I am using Cloud Foundry and I deployed my Spring boot application on Cloud. Whenever there is some updates/upgrade happens on Cloud foundry, my application got restart and some request got failed to reach to application as restart of application takes more time to get up.
Is there any way in CF that some instances of application will be running while upgrade/restart of application to process requests.
Also I want to know, if CF provides services from different locations/regions, so consider my application will be deployed on 2 CF containers available on different region. Wherever there is some updates/upgrade available, proceed upgrade on one region for Cf so other CF service from another region will be available and some application instances will be running to serve requests and vice versa.
-Thank you.
What you're describing is the intended behavior of CF.
If you have two or more instance of your application, they should never both go down at the same time. i.e. one will be taken down, then after it's restarted successfully, then the other will be taken down and restarted.
If your operator has configured multiple availability zones for the foundation that you've targeted, then application instances will be distributed across those AZs to help facilitate HA and best possible availability.
If you're not seeing this behavior then you should take a look at the following as these items can affect uptime of your apps:
Do you have more than one application instance? If you only have one application instance, then you can expect to see some small windows of downtime when updates are applied to the foundation and under other scenarios. This happens because a times Diego will need to evict applications running on a Diego Cell.
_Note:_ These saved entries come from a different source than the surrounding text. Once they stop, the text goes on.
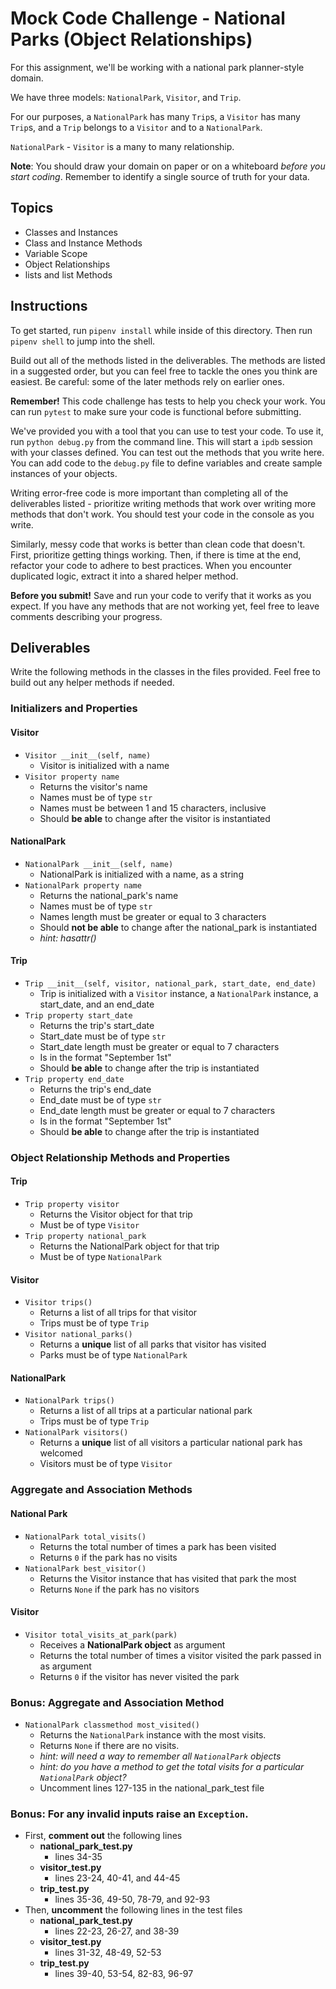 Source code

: # Mock Code Challenge - National Parks (Object Relationships)

For this assignment, we'll be working with a national park planner-style domain.

We have three models: `NationalPark`, `Visitor`, and `Trip`.

For our purposes, a `NationalPark` has many `Trip`s, a `Visitor` has many
`Trip`s, and a `Trip` belongs to a `Visitor` and to a `NationalPark`.

`NationalPark` - `Visitor` is a many to many relationship.

**Note**: You should draw your domain on paper or on a whiteboard _before you
start coding_. Remember to identify a single source of truth for your data.

## Topics

- Classes and Instances
- Class and Instance Methods
- Variable Scope
- Object Relationships
- lists and list Methods

## Instructions

To get started, run `pipenv install` while inside of this directory.
Then run `pipenv shell` to jump into the shell.

Build out all of the methods listed in the deliverables. The methods are listed
in a suggested order, but you can feel free to tackle the ones you think are
easiest. Be careful: some of the later methods rely on earlier ones.

**Remember!** This code challenge has tests to help you check your work. You
can run `pytest` to make sure your code is functional before submitting.

We've provided you with a tool that you can use to test your code. To use it,
run `python debug.py` from the command line. This will start a `ipdb` session
with your classes defined. You can test out the methods that you write here. You
can add code to the `debug.py` file to define variables and create sample
instances of your objects.

Writing error-free code is more important than completing all of the
deliverables listed - prioritize writing methods that work over writing more
methods that don't work. You should test your code in the console as you write.

Similarly, messy code that works is better than clean code that doesn't. First,
prioritize getting things working. Then, if there is time at the end, refactor
your code to adhere to best practices. When you encounter duplicated logic,
extract it into a shared helper method.

**Before you submit!** Save and run your code to verify that it works as you
expect. If you have any methods that are not working yet, feel free to leave
comments describing your progress.

## Deliverables

Write the following methods in the classes in the files provided. Feel free to
build out any helper methods if needed.

### Initializers and Properties

#### Visitor

- `Visitor __init__(self, name)`
  - Visitor is initialized with a name
- `Visitor property name`
  - Returns the visitor's name
  - Names must be of type `str`
  - Names must be between 1 and 15 characters, inclusive
  - Should **be able** to change after the visitor is instantiated

#### NationalPark

- `NationalPark __init__(self, name)`
  - NationalPark is initialized with a name, as a string
- `NationalPark property name`
  - Returns the national_park's name
  - Names must be of type `str`
  - Names length must be greater or equal to 3 characters
  - Should **not be able** to change after the national_park is instantiated
  - _hint: hasattr()_

#### Trip

- `Trip __init__(self, visitor, national_park, start_date, end_date)`
  - Trip is initialized with a `Visitor` instance, a `NationalPark` instance, a start_date, and an end_date
- `Trip property start_date`
  - Returns the trip's start_date
  - Start_date must be of type `str`
  - Start_date length must be greater or equal to 7 characters
  - Is in the format "September 1st"
  - Should **be able** to change after the trip is instantiated
- `Trip property end_date`
  - Returns the trip's end_date
  - End_date must be of type `str`
  - End_date length must be greater or equal to 7 characters
  - Is in the format "September 1st"
  - Should **be able** to change after the trip is instantiated

### Object Relationship Methods and Properties

#### Trip

- `Trip property visitor`
  - Returns the Visitor object for that trip
  - Must be of type `Visitor`
- `Trip property national_park`
  - Returns the NationalPark object for that trip
  - Must be of type `NationalPark`

#### Visitor

- `Visitor trips()`
  - Returns a list of all trips for that visitor
  - Trips must be of type `Trip`
- `Visitor national_parks()`
  - Returns a **unique** list of all parks that visitor has visited
  - Parks must be of type `NationalPark` 

#### NationalPark

- `NationalPark trips()`
  - Returns a list of all trips at a particular national park
  - Trips must be of type `Trip`
- `NationalPark visitors()`
  - Returns a **unique** list of all visitors a particular national park has welcomed
  - Visitors must be of type `Visitor`

### Aggregate and Association Methods

#### National Park

- `NationalPark total_visits()`
  - Returns the total number of times a park has been visited
  - Returns `0` if the park has no visits 
- `NationalPark best_visitor()`
  - Returns the Visitor instance that has visited that park the most
  - Returns `None` if the park has no visitors

#### Visitor
- `Visitor total_visits_at_park(park)`
  - Receives a **NationalPark object** as argument
  - Returns the total number of times a visitor visited the park passed in as argument
  - Returns `0` if the visitor has never visited the park

### Bonus: Aggregate and Association Method

- `NationalPark classmethod most_visited()`
  - Returns the `NationalPark` instance with the most visits.
  - Returns `None` if there are no visits.
  - _hint: will need a way to remember all `NationalPark` objects_
  - _hint: do you have a method to get the total visits for a
    particular `NationalPark` object?_
  - Uncomment lines 127-135 in the national_park_test file

### Bonus: For any invalid inputs raise an `Exception`.

- First, **comment out** the following lines
  - **national_park_test.py**
    - lines 34-35
  - **visitor_test.py**
    - lines 23-24, 40-41, and 44-45
  - **trip_test.py**
    - lines 35-36, 49-50, 78-79, and 92-93
- Then, **uncomment** the following lines in the test files
  - **national_park_test.py**
    - lines 22-23, 26-27, and 38-39
  - **visitor_test.py**
    - lines 31-32, 48-49, 52-53
  - **trip_test.py**
    - lines 39-40, 53-54, 82-83, 96-97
It makes an attempt to start your app on another Cell before stopping the current instance, but there are no guarantees provided around this. Thus you can end up with some downtime, if for example your app is slow to start or your app does not have a good health check configured (like it passes the health check before the app is really up).
Did your operator set up multiple AZs? As a developer, you cannot really tell. This is abstracted away, so you would need to ask your platform operations team and confirm if there are more than one and if so how many. For best possible uptime, have at least as many app instances as you have AZs.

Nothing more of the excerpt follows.